[PROBLEM DESCRIPTION]: Quote the records in full and leave their pictures out.

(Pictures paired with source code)

———

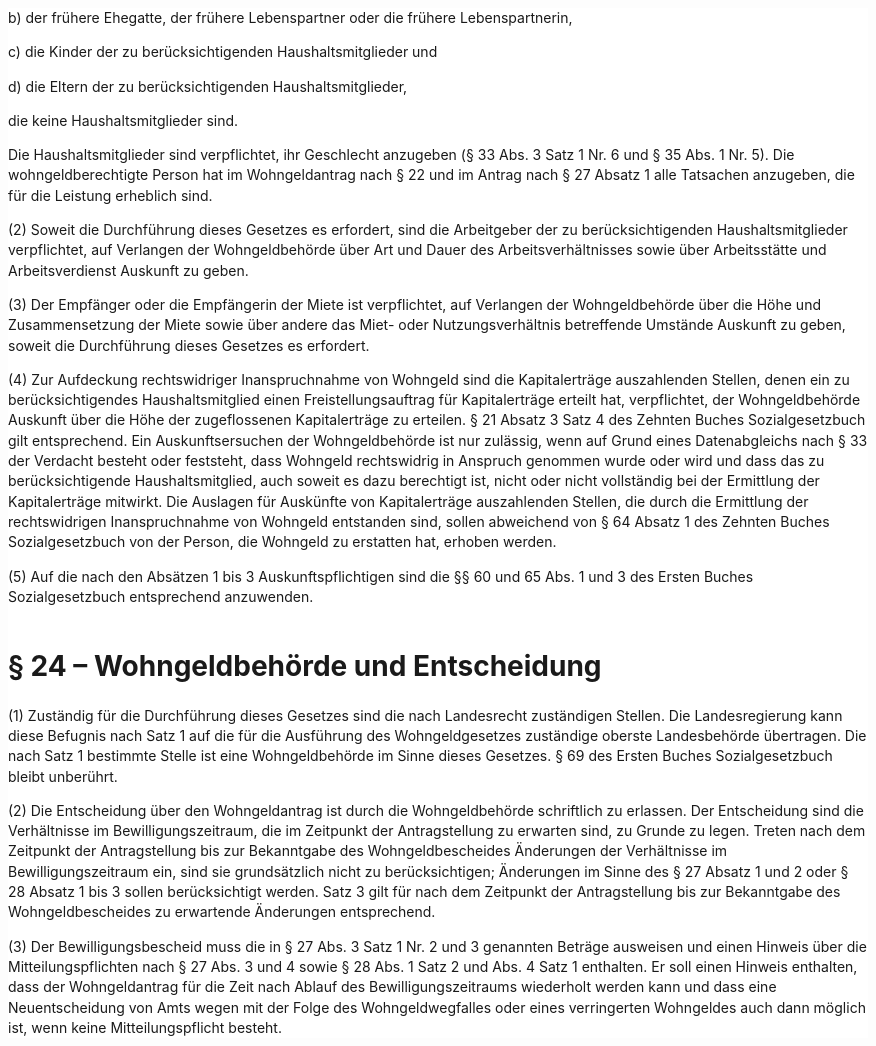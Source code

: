 b) der frühere Ehegatte, der frühere Lebenspartner oder die frühere Lebenspartnerin,

c) die Kinder der zu berücksichtigenden Haushaltsmitglieder und

d) die Eltern der zu berücksichtigenden Haushaltsmitglieder,

die keine Haushaltsmitglieder sind.

Die Haushaltsmitglieder sind verpflichtet, ihr Geschlecht anzugeben (§ 33 Abs. 3 Satz 1 Nr. 6 und § 35 Abs. 1 Nr. 5). Die wohngeldberechtigte Person hat im Wohngeldantrag nach § 22 und im Antrag nach § 27 Absatz 1 alle Tatsachen anzugeben, die für die Leistung erheblich sind.

(2) Soweit die Durchführung dieses Gesetzes es erfordert, sind die Arbeitgeber der zu berücksichtigenden Haushaltsmitglieder verpflichtet, auf Verlangen der Wohngeldbehörde über Art und Dauer des Arbeitsverhältnisses sowie über Arbeitsstätte und Arbeitsverdienst Auskunft zu geben.

(3) Der Empfänger oder die Empfängerin der Miete ist verpflichtet, auf Verlangen der Wohngeldbehörde über die Höhe und Zusammensetzung der Miete sowie über andere das Miet- oder Nutzungsverhältnis betreffende Umstände Auskunft zu geben, soweit die Durchführung dieses Gesetzes es erfordert.

(4) Zur Aufdeckung rechtswidriger Inanspruchnahme von Wohngeld sind die Kapitalerträge auszahlenden Stellen, denen ein zu berücksichtigendes Haushaltsmitglied einen Freistellungsauftrag für Kapitalerträge erteilt hat, verpflichtet, der Wohngeldbehörde Auskunft über die Höhe der zugeflossenen Kapitalerträge zu erteilen. § 21 Absatz 3 Satz 4 des Zehnten Buches Sozialgesetzbuch gilt entsprechend. Ein Auskunftsersuchen der Wohngeldbehörde ist nur zulässig, wenn auf Grund eines Datenabgleichs nach § 33 der Verdacht besteht oder feststeht, dass Wohngeld rechtswidrig in Anspruch genommen wurde oder wird und dass das zu berücksichtigende Haushaltsmitglied, auch soweit es dazu berechtigt ist, nicht oder nicht vollständig bei der Ermittlung der Kapitalerträge mitwirkt. Die Auslagen für Auskünfte von Kapitalerträge auszahlenden Stellen, die durch die Ermittlung der rechtswidrigen Inanspruchnahme von Wohngeld entstanden sind, sollen abweichend von § 64 Absatz 1 des Zehnten Buches Sozialgesetzbuch von der Person, die Wohngeld zu erstatten hat, erhoben werden.

(5) Auf die nach den Absätzen 1 bis 3 Auskunftspflichtigen sind die §§ 60 und 65 Abs. 1 und 3 des Ersten Buches Sozialgesetzbuch entsprechend anzuwenden.

# § 24 – Wohngeldbehörde und Entscheidung

(1) Zuständig für die Durchführung dieses Gesetzes sind die nach Landesrecht zuständigen Stellen. Die Landesregierung kann diese Befugnis nach Satz 1 auf die für die Ausführung des Wohngeldgesetzes zuständige oberste Landesbehörde übertragen. Die nach Satz 1 bestimmte Stelle ist eine Wohngeldbehörde im Sinne dieses Gesetzes. § 69 des Ersten Buches Sozialgesetzbuch bleibt unberührt.

(2) Die Entscheidung über den Wohngeldantrag ist durch die Wohngeldbehörde schriftlich zu erlassen. Der Entscheidung sind die Verhältnisse im Bewilligungszeitraum, die im Zeitpunkt der Antragstellung zu erwarten sind, zu Grunde zu legen. Treten nach dem Zeitpunkt der Antragstellung bis zur Bekanntgabe des Wohngeldbescheides Änderungen der Verhältnisse im Bewilligungszeitraum ein, sind sie grundsätzlich nicht zu berücksichtigen; Änderungen im Sinne des § 27 Absatz 1 und 2 oder § 28 Absatz 1 bis 3 sollen berücksichtigt werden. Satz 3 gilt für nach dem Zeitpunkt der Antragstellung bis zur Bekanntgabe des Wohngeldbescheides zu erwartende Änderungen entsprechend.

(3) Der Bewilligungsbescheid muss die in § 27 Abs. 3 Satz 1 Nr. 2 und 3 genannten Beträge ausweisen und einen Hinweis über die Mitteilungspflichten nach § 27 Abs. 3 und 4 sowie § 28 Abs. 1 Satz 2 und Abs. 4 Satz 1 enthalten. Er soll einen Hinweis enthalten, dass der Wohngeldantrag für die Zeit nach Ablauf des Bewilligungszeitraums wiederholt werden kann und dass eine Neuentscheidung von Amts wegen mit der Folge des Wohngeldwegfalles oder eines verringerten Wohngeldes auch dann möglich ist, wenn keine Mitteilungspflicht besteht.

———

[TASK RESULT]:
Source code

: b) der frühere Ehegatte, der frühere Lebenspartner oder die frühere Lebenspartnerin,

c) die Kinder der zu berücksichtigenden Haushaltsmitglieder und

d) die Eltern der zu berücksichtigenden Haushaltsmitglieder,

die keine Haushaltsmitglieder sind.

Die Haushaltsmitglieder sind verpflichtet, ihr Geschlecht anzugeben (§ 33 Abs. 3 Satz 1 Nr. 6 und § 35 Abs. 1 Nr. 5). Die wohngeldberechtigte Person hat im Wohngeldantrag nach § 22 und im Antrag nach § 27 Absatz 1 alle Tatsachen anzugeben, die für die Leistung erheblich sind.

(2) Soweit die Durchführung dieses Gesetzes es erfordert, sind die Arbeitgeber der zu berücksichtigenden Haushaltsmitglieder verpflichtet, auf Verlangen der Wohngeldbehörde über Art und Dauer des Arbeitsverhältnisses sowie über Arbeitsstätte und Arbeitsverdienst Auskunft zu geben.

(3) Der Empfänger oder die Empfängerin der Miete ist verpflichtet, auf Verlangen der Wohngeldbehörde über die Höhe und Zusammensetzung der Miete sowie über andere das Miet- oder Nutzungsverhältnis betreffende Umstände Auskunft zu geben, soweit die Durchführung dieses Gesetzes es erfordert.

(4) Zur Aufdeckung rechtswidriger Inanspruchnahme von Wohngeld sind die Kapitalerträge auszahlenden Stellen, denen ein zu berücksichtigendes Haushaltsmitglied einen Freistellungsauftrag für Kapitalerträge erteilt hat, verpflichtet, der Wohngeldbehörde Auskunft über die Höhe der zugeflossenen Kapitalerträge zu erteilen. § 21 Absatz 3 Satz 4 des Zehnten Buches Sozialgesetzbuch gilt entsprechend. Ein Auskunftsersuchen der Wohngeldbehörde ist nur zulässig, wenn auf Grund eines Datenabgleichs nach § 33 der Verdacht besteht oder feststeht, dass Wohngeld rechtswidrig in Anspruch genommen wurde oder wird und dass das zu berücksichtigende Haushaltsmitglied, auch soweit es dazu berechtigt ist, nicht oder nicht vollständig bei der Ermittlung der Kapitalerträge mitwirkt. Die Auslagen für Auskünfte von Kapitalerträge auszahlenden Stellen, die durch die Ermittlung der rechtswidrigen Inanspruchnahme von Wohngeld entstanden sind, sollen abweichend von § 64 Absatz 1 des Zehnten Buches Sozialgesetzbuch von der Person, die Wohngeld zu erstatten hat, erhoben werden.

(5) Auf die nach den Absätzen 1 bis 3 Auskunftspflichtigen sind die §§ 60 und 65 Abs. 1 und 3 des Ersten Buches Sozialgesetzbuch entsprechend anzuwenden.

# § 24 – Wohngeldbehörde und Entscheidung

(1) Zuständig für die Durchführung dieses Gesetzes sind die nach Landesrecht zuständigen Stellen. Die Landesregierung kann diese Befugnis nach Satz 1 auf die für die Ausführung des Wohngeldgesetzes zuständige oberste Landesbehörde übertragen. Die nach Satz 1 bestimmte Stelle ist eine Wohngeldbehörde im Sinne dieses Gesetzes. § 69 des Ersten Buches Sozialgesetzbuch bleibt unberührt.

(2) Die Entscheidung über den Wohngeldantrag ist durch die Wohngeldbehörde schriftlich zu erlassen. Der Entscheidung sind die Verhältnisse im Bewilligungszeitraum, die im Zeitpunkt der Antragstellung zu erwarten sind, zu Grunde zu legen. Treten nach dem Zeitpunkt der Antragstellung bis zur Bekanntgabe des Wohngeldbescheides Änderungen der Verhältnisse im Bewilligungszeitraum ein, sind sie grundsätzlich nicht zu berücksichtigen; Änderungen im Sinne des § 27 Absatz 1 und 2 oder § 28 Absatz 1 bis 3 sollen berücksichtigt werden. Satz 3 gilt für nach dem Zeitpunkt der Antragstellung bis zur Bekanntgabe des Wohngeldbescheides zu erwartende Änderungen entsprechend.

(3) Der Bewilligungsbescheid muss die in § 27 Abs. 3 Satz 1 Nr. 2 und 3 genannten Beträge ausweisen und einen Hinweis über die Mitteilungspflichten nach § 27 Abs. 3 und 4 sowie § 28 Abs. 1 Satz 2 und Abs. 4 Satz 1 enthalten. Er soll einen Hinweis enthalten, dass der Wohngeldantrag für die Zeit nach Ablauf des Bewilligungszeitraums wiederholt werden kann und dass eine Neuentscheidung von Amts wegen mit der Folge des Wohngeldwegfalles oder eines verringerten Wohngeldes auch dann möglich ist, wenn keine Mitteilungspflicht besteht.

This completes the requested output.